One Hundred Years of Film Co. Ltd.
- Company type: Private
- Industry: Cinema of Hong Kong
- Founded: Hong Kong (1999)
- Founder: Charles Heung
- Defunct: 2009
- Headquarters: Hong Kong
- Key people: Charles Heung Tiffany Chen
- Products: Films
- Parent: China Star Entertainment Group

= One Hundred Years of Film =

Hong Kong film production company

One Hundred Years of Film Co. Ltd. () was a Hong Kong film production company. It was a subsidiary for Hong Kong film distributor China Star Entertainment Group. The company was formed by Charles Heung in 1999.

==Company==
One Hundred Years of Film was established in 1999 by film producer/presenter Charles Heung. Heung signed up top directors such as Johnnie To, Ringo Lam and Tsui Hark with his initial plan being to make 100 films within three years. The company to this day continues to make a slew of films for China Star Entertainment Group, a company Heung established in 1992.

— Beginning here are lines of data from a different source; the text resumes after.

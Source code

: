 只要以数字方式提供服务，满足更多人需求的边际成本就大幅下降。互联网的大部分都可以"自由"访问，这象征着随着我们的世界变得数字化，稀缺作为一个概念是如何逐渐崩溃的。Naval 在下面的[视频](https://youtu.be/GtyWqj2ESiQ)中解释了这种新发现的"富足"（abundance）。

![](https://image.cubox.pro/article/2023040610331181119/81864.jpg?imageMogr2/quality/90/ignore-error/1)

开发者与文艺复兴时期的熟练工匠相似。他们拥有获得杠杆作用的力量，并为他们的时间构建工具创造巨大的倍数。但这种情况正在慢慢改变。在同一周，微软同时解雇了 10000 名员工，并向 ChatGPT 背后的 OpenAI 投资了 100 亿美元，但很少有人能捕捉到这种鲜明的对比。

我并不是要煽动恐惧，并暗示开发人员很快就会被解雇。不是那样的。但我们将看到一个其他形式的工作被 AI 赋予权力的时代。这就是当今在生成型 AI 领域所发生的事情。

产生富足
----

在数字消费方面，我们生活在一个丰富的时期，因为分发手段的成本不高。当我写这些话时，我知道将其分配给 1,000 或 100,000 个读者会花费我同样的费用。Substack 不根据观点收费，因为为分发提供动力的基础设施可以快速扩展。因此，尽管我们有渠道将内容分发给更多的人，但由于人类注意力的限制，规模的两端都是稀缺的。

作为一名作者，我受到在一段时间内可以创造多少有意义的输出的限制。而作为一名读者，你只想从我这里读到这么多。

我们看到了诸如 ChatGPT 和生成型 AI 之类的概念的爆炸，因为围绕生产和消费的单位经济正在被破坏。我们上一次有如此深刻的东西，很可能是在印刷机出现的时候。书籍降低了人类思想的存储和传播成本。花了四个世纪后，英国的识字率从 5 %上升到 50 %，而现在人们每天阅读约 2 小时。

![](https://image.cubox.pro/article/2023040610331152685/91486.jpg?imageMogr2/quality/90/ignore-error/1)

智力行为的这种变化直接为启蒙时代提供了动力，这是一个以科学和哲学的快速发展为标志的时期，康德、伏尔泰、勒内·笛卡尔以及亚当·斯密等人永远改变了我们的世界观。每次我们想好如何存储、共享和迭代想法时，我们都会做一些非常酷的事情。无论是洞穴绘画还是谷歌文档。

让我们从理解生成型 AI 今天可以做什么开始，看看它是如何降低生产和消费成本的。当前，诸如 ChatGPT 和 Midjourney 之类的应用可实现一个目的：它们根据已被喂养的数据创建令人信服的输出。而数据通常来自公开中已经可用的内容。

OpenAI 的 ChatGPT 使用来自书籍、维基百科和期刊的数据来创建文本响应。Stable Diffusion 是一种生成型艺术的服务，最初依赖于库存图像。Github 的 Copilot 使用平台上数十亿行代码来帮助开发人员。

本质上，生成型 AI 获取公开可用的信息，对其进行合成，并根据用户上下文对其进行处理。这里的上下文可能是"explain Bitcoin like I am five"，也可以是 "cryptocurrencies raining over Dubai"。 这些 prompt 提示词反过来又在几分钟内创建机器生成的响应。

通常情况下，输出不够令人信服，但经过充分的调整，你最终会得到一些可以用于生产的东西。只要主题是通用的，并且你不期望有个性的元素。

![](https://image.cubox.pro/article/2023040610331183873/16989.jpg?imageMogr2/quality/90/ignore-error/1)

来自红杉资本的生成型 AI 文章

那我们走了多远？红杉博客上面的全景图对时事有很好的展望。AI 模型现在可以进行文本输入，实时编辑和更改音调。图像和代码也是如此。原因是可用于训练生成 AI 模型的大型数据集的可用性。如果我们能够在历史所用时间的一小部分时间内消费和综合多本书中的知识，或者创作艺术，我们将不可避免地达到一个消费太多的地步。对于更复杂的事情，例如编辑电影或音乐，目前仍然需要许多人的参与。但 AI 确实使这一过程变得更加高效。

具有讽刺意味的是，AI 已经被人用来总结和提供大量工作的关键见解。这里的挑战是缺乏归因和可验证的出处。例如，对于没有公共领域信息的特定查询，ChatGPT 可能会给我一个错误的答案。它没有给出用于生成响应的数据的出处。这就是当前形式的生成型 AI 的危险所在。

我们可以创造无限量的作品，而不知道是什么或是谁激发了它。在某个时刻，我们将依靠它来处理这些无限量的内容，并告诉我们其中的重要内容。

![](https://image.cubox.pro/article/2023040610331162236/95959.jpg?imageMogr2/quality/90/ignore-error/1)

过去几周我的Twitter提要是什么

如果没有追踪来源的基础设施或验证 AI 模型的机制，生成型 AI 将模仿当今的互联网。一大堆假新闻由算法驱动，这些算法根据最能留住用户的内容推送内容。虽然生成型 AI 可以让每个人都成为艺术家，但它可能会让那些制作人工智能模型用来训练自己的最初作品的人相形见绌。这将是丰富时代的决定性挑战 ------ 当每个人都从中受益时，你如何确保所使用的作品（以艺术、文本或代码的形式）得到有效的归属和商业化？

In 2009, the company went defunct and has been folded into Win's Movie and Television Production, who had been revived the same year.

==Films==
The company's first feature film was To and Wai Ka-Fai's 2000 film Needing You.... The company has since made over 50 feature films alongside China Star, many of which have been box office successes. This includes film such as Election and its sequel Election 2 (a.k.a. Triad Election), Love on a Diet, Running on Karma, Driving Miss Wealthy, and La Brassiere.

==Subsidiaries==
Subsidiaries of One Hundred Years of Film include production companies such as China Star Entertainment Group, Win's Entertainment and Winson Entertainment/Star Entertainment.